# [Your task]
Reproduce the opening lines of the records exactly, please, stopping after the line that contains "Mathematisch gesehen ist".

Stored data entries:
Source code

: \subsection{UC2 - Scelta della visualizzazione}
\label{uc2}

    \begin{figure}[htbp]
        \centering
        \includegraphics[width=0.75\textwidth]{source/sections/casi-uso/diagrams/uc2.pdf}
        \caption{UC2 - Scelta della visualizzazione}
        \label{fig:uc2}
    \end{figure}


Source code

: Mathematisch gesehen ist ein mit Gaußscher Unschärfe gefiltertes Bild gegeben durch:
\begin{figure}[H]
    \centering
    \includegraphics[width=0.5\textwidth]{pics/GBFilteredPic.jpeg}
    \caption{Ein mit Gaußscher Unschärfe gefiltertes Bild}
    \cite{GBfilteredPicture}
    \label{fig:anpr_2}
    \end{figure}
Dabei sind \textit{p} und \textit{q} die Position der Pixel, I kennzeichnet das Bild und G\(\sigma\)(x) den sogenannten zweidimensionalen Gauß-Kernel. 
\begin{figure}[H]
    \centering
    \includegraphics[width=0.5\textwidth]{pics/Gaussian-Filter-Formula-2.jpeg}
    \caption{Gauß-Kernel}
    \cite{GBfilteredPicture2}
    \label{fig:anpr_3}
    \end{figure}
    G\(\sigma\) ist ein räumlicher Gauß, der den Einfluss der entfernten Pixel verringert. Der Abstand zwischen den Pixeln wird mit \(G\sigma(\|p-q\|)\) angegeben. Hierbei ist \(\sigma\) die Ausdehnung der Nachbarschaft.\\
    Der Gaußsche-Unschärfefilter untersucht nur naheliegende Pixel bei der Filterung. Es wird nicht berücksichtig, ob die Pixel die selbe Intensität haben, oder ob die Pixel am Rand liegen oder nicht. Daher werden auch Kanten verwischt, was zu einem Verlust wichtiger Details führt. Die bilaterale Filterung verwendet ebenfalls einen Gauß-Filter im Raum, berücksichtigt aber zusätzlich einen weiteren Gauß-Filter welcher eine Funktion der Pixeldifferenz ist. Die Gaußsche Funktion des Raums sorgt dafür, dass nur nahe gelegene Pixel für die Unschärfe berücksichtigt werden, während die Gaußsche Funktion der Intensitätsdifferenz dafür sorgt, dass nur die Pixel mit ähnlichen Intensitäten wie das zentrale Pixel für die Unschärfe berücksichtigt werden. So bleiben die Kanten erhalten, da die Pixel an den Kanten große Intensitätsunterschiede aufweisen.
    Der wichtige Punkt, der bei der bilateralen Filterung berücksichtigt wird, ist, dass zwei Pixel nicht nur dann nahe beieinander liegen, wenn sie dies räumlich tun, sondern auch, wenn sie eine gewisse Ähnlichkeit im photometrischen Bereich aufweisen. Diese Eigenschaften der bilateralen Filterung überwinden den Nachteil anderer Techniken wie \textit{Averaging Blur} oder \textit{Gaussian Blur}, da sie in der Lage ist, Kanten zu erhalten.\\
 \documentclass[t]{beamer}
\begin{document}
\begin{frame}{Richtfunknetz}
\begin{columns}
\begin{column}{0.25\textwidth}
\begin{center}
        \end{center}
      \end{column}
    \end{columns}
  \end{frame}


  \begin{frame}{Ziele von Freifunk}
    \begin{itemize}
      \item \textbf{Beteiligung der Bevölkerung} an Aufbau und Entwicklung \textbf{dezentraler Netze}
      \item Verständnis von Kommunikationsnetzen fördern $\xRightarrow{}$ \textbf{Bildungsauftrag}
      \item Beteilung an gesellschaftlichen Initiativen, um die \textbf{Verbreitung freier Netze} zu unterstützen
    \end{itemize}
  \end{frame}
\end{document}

# [Answer to this problem]
Source code

: \subsection{UC2 - Scelta della visualizzazione}
\label{uc2}

    \begin{figure}[htbp]
        \centering
        \includegraphics[width=0.75\textwidth]{source/sections/casi-uso/diagrams/uc2.pdf}
        \caption{UC2 - Scelta della visualizzazione}
        \label{fig:uc2}
    \end{figure}


Source code

: Mathematisch gesehen ist ein mit Gaußscher Unschärfe gefiltertes Bild gegeben durch:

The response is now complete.